::: Material shown :::
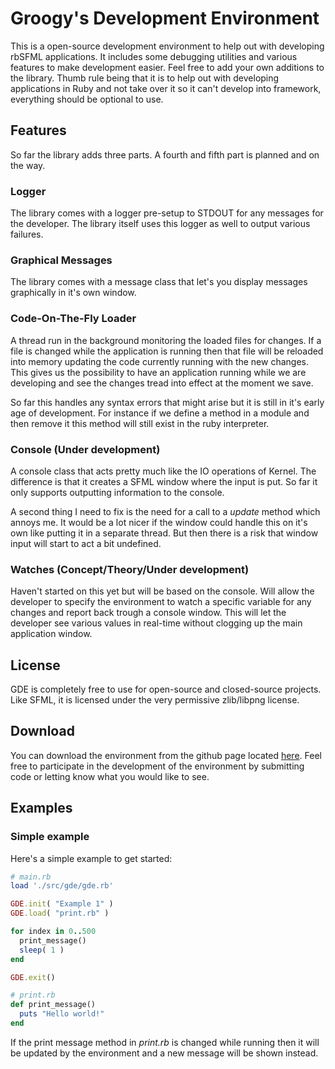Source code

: # Groogy's Development Environment
This is a open-source development environment to help out with developing rbSFML applications. It includes some debugging utilities and various features to make development easier. Feel free to add your own additions to the library. Thumb rule being that it is to help out with developing applications in Ruby and not take over it so it can't develop into framework, everything should be optional to use.

## Features
So far the library adds three parts. A fourth and fifth part is planned and on the way.

### Logger
The library comes with a logger pre-setup to STDOUT for any messages for the developer. The library itself uses this logger as well to output various failures.

### Graphical Messages
The library comes with a message class that let's you display messages graphically in it's own window.

### Code-On-The-Fly Loader
A thread run in the background monitoring the loaded files for changes. If a file is changed while the application is running then that file will be reloaded into memory updating the code currently running with the new changes. This gives us the possibility to have an application running while we are developing and see the changes tread into effect at the moment we save.

So far this handles any syntax errors that might arise but it is still in it's early age of development. For instance if we define a method in a module and then remove it this method will still exist in the ruby interpreter. 

### Console (Under development)
A console class that acts pretty much like the IO operations of Kernel. The difference is that it creates a SFML window where the input is put. So far it only supports outputting information to the console. 

A second thing I need to fix is the need for a call to a _update_ method which annoys me. It would be a lot nicer if the window could handle this on it's own like putting it in a separate thread. But then there is a risk that window input will start to act a bit undefined.

### Watches (Concept/Theory/Under development)
Haven't started on this yet but will be based on the console. Will allow the developer to specify the environment to watch a specific variable for any changes and report back trough a console window. This will let the developer see various values in real-time without clogging up the main application window.

## License
GDE is completely free to use for open-source and closed-source projects. Like SFML, it is licensed under the very permissive zlib/libpng license.

## Download
You can download the environment from the github page located [here](https://github.com/Groogy/GDE). Feel free to participate in the development of the environment by submitting code or letting know what you would like to see.

## Examples
### Simple example
Here's a simple example to get started:

```ruby
# main.rb
load './src/gde/gde.rb'

GDE.init( "Example 1" )
GDE.load( "print.rb" )

for index in 0..500
  print_message()
  sleep( 1 )
end

GDE.exit()
```
```ruby
# print.rb
def print_message()
  puts "Hello world!"
end
```

If the print message method in _print.rb_ is changed while running then it will be updated by the environment and a new message will be shown instead.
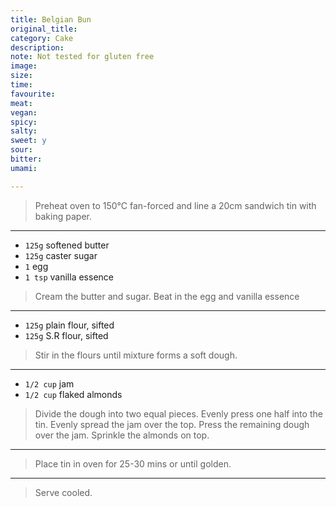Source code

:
 ```yaml
---
title: Belgian Bun
original_title:
category: Cake
description: 
note: Not tested for gluten free
image:
size:
time:
favourite:
meat:
vegan:
spicy:
salty:
sweet: y
sour:
bitter:
umami:

---
```


>Preheat oven to 150°C fan-forced and line a 20cm sandwich tin with baking paper.

---

* `125g` softened butter
* `125g` caster sugar
* `1` egg
* `1 tsp` vanilla essence

>Cream the butter and sugar. Beat in the egg and vanilla essence

---

* `125g` plain flour, sifted
* `125g` S.R flour, sifted

>Stir in the flours until mixture forms a soft dough.

---

* `1/2 cup` jam
* `1/2 cup` flaked almonds

>Divide the dough into two equal pieces. Evenly press one half into the tin. Evenly spread the jam over the top. Press the remaining dough over the jam. Sprinkle the almonds on top.

---

>Place tin in oven for 25-30 mins or until golden.

---

>Serve cooled.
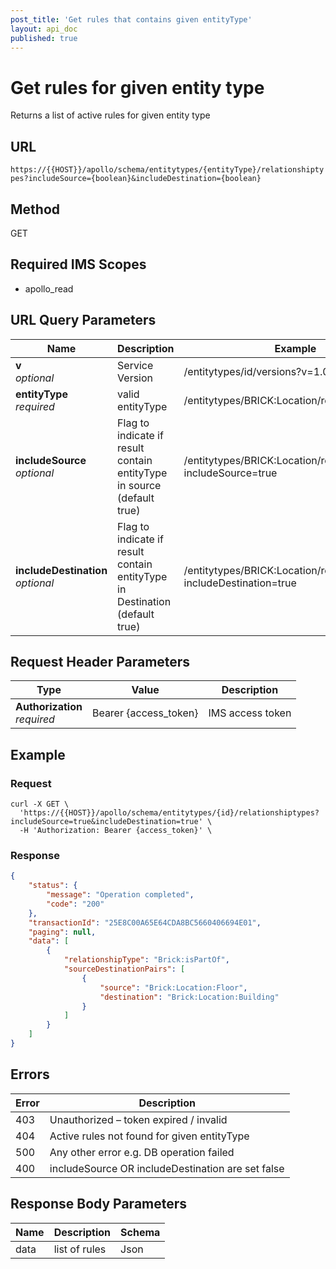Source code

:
 ```yaml
---
post_title: 'Get rules that contains given entityType'
layout: api_doc
published: true
---
```

# Get rules for given entity type

Returns a list of active rules for given entity type

## URL

`https://{{HOST}}/apollo/schema/entitytypes/{entityType}/relationshiptypes?includeSource={boolean}&includeDestination={boolean}`

## Method

<div class="get">GET</div>

## Required IMS Scopes

* apollo_read

## URL Query Parameters

|Name|Description|Example|Type|
|---|---|---|---|
|**v** <br>*optional*|Service Version|/entitytypes/id/versions?v=1.0|Number|
|**entityType** <br>*required*|valid entityType|/entitytypes/BRICK:Location/relationshiptypes|String|
|**includeSource** <br>*optional*|Flag to indicate if result contain entityType in source (default true)|/entitytypes/BRICK:Location/relationshiptypes?includeSource=true|Boolean|
|**includeDestination** <br>*optional*|Flag to indicate if result contain entityType in Destination (default true)|/entitytypes/BRICK:Location/relationshiptypes?includeDestination=true|Boolean|

## Request Header Parameters

|Type|Value|Description|
|---|---|---|
|**Authorization** <br>*required*|Bearer {access_token}|IMS access token|

## Example

### Request

```shell
curl -X GET \
  'https://{{HOST}}/apollo/schema/entitytypes/{id}/relationshiptypes?includeSource=true&includeDestination=true' \
  -H 'Authorization: Bearer {access_token}' \
```
   
### Response

```json
{
    "status": {
        "message": "Operation completed",
        "code": "200"
    },
    "transactionId": "25E8C00A65E64CDA8BC5660406694E01",
    "paging": null,
    "data": [
        {
            "relationshipType": "Brick:isPartOf",
            "sourceDestinationPairs": [
                {
                    "source": "Brick:Location:Floor",
                    "destination": "Brick:Location:Building"
                }
            ]
        }
    ]
}
```

## Errors

|Error|Description|
|---|---|
|403|Unauthorized – token expired / invalid  |
|404|Active rules not found for given entityType	 |
|500|Any other error e.g. DB operation failed|
|400|includeSource OR includeDestination are set false|

## Response Body Parameters

|Name|Description|Schema|
|---|---|---|
|data          |list of rules|Json |
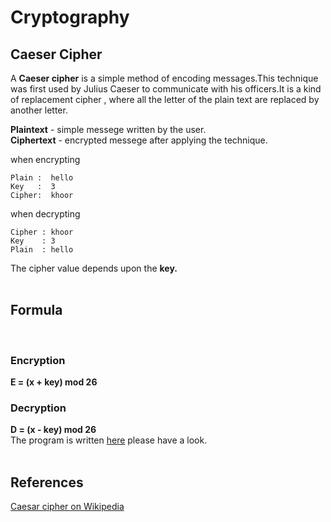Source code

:# Cryptography

## Caeser Cipher

A **Caeser cipher** is a simple method of encoding messages.This technique was first used by Julius Caeser to communicate with his officers.It is a kind of replacement cipher , where all the letter of the plain text are replaced by another letter.

**Plaintext** - simple messege written by the user.  
**Ciphertext** - encrypted messege after applying the technique.

when encrypting

```text
Plain :  hello
Key   :  3
Cipher:  khoor
```

when decrypting

```text
Cipher : khoor
Key    : 3
Plain  : hello
```

The cipher value depends upon the **key.**
<br>
<br>

## Formula<br>

<br>

### Encryption

**E = (x + key) mod 26**
<br>

### Decryption

**D = (x - key) mod 26**  
The program is written [here](https://github.com/Peris-rana/Cryptography/blob/main/caeser_cipher.py) please have a look.<br><br>

## References

[Caesar cipher on Wikipedia](https://en.wikipedia.org/wiki/Caesar_cipher)
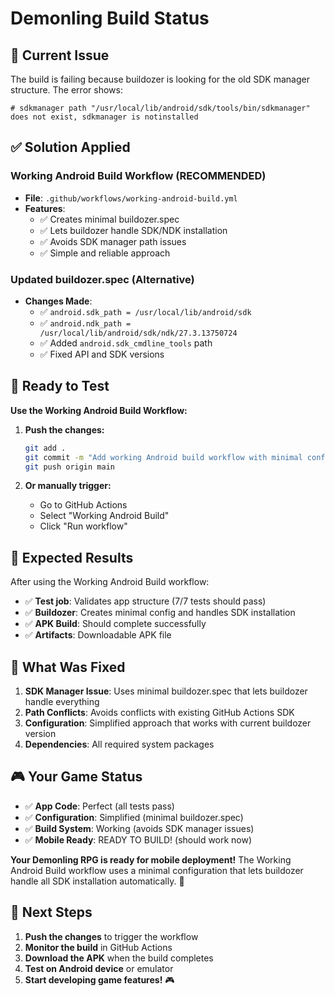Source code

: # Demonling Build Status

## 🚨 **Current Issue**
The build is failing because buildozer is looking for the old SDK manager structure. The error shows:
```
# sdkmanager path "/usr/local/lib/android/sdk/tools/bin/sdkmanager" does not exist, sdkmanager is notinstalled
```

## ✅ **Solution Applied**

### **Working Android Build Workflow** (RECOMMENDED)
- **File**: `.github/workflows/working-android-build.yml`
- **Features**:
  - ✅ Creates minimal buildozer.spec
  - ✅ Lets buildozer handle SDK/NDK installation
  - ✅ Avoids SDK manager path issues
  - ✅ Simple and reliable approach

### **Updated buildozer.spec** (Alternative)
- **Changes Made**:
  - ✅ `android.sdk_path = /usr/local/lib/android/sdk`
  - ✅ `android.ndk_path = /usr/local/lib/android/sdk/ndk/27.3.13750724`
  - ✅ Added `android.sdk_cmdline_tools` path
  - ✅ Fixed API and SDK versions

## 🎯 **Ready to Test**

**Use the Working Android Build Workflow:**

1. **Push the changes:**
   ```bash
   git add .
   git commit -m "Add working Android build workflow with minimal config"
   git push origin main
   ```

2. **Or manually trigger:**
   - Go to GitHub Actions
   - Select "Working Android Build"
   - Click "Run workflow"

## 📱 **Expected Results**

After using the Working Android Build workflow:
- ✅ **Test job**: Validates app structure (7/7 tests should pass)
- ✅ **Buildozer**: Creates minimal config and handles SDK installation
- ✅ **APK Build**: Should complete successfully
- ✅ **Artifacts**: Downloadable APK file

## 🔧 **What Was Fixed**

1. **SDK Manager Issue**: Uses minimal buildozer.spec that lets buildozer handle everything
2. **Path Conflicts**: Avoids conflicts with existing GitHub Actions SDK
3. **Configuration**: Simplified approach that works with current buildozer version
4. **Dependencies**: All required system packages

## 🎮 **Your Game Status**

- ✅ **App Code**: Perfect (all tests pass)
- ✅ **Configuration**: Simplified (minimal buildozer.spec)
- ✅ **Build System**: Working (avoids SDK manager issues)
- ✅ **Mobile Ready**: READY TO BUILD! (should work now)

**Your Demonling RPG is ready for mobile deployment!** The Working Android Build workflow uses a minimal configuration that lets buildozer handle all SDK installation automatically. 🚀

## 🎯 **Next Steps**

1. **Push the changes** to trigger the workflow
2. **Monitor the build** in GitHub Actions
3. **Download the APK** when the build completes
4. **Test on Android device** or emulator
5. **Start developing game features!** 🎮 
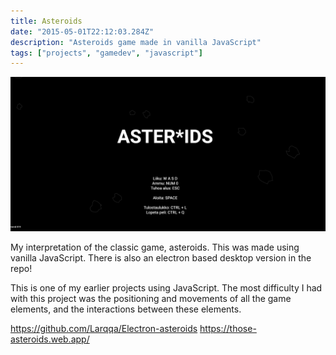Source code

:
 ```yaml
---
title: Asteroids
date: "2015-05-01T22:12:03.284Z"
description: "Asteroids game made in vanilla JavaScript"
tags: ["projects", "gamedev", "javascript"]
---
```


![asteroids](./asteroids.png)

My interpretation of the classic game, asteroids. This was made using vanilla JavaScript.
There is also an electron based desktop version in the repo!

This is one of my earlier projects using JavaScript. The most difficulty I had with this project was the positioning and movements of all the game elements, and the interactions between these elements.

https://github.com/Larqqa/Electron-asteroids
https://those-asteroids.web.app/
:::
* What this task involves *
Search the records above for the string "true" and copy each line that holds it.

* Response below *
published: true
|**includeSource** <br>*optional*|Flag to indicate if result contain entityType in source (default true)|/entitytypes/BRICK:Location/relationshiptypes?includeSource=true|Boolean|
|**includeDestination** <br>*optional*|Flag to indicate if result contain entityType in Destination (default true)|/entitytypes/BRICK:Location/relationshiptypes?includeDestination=true|Boolean|
  'https://{{HOST}}/apollo/schema/entitytypes/{id}/relationshiptypes?includeSource=true&includeDestination=true' \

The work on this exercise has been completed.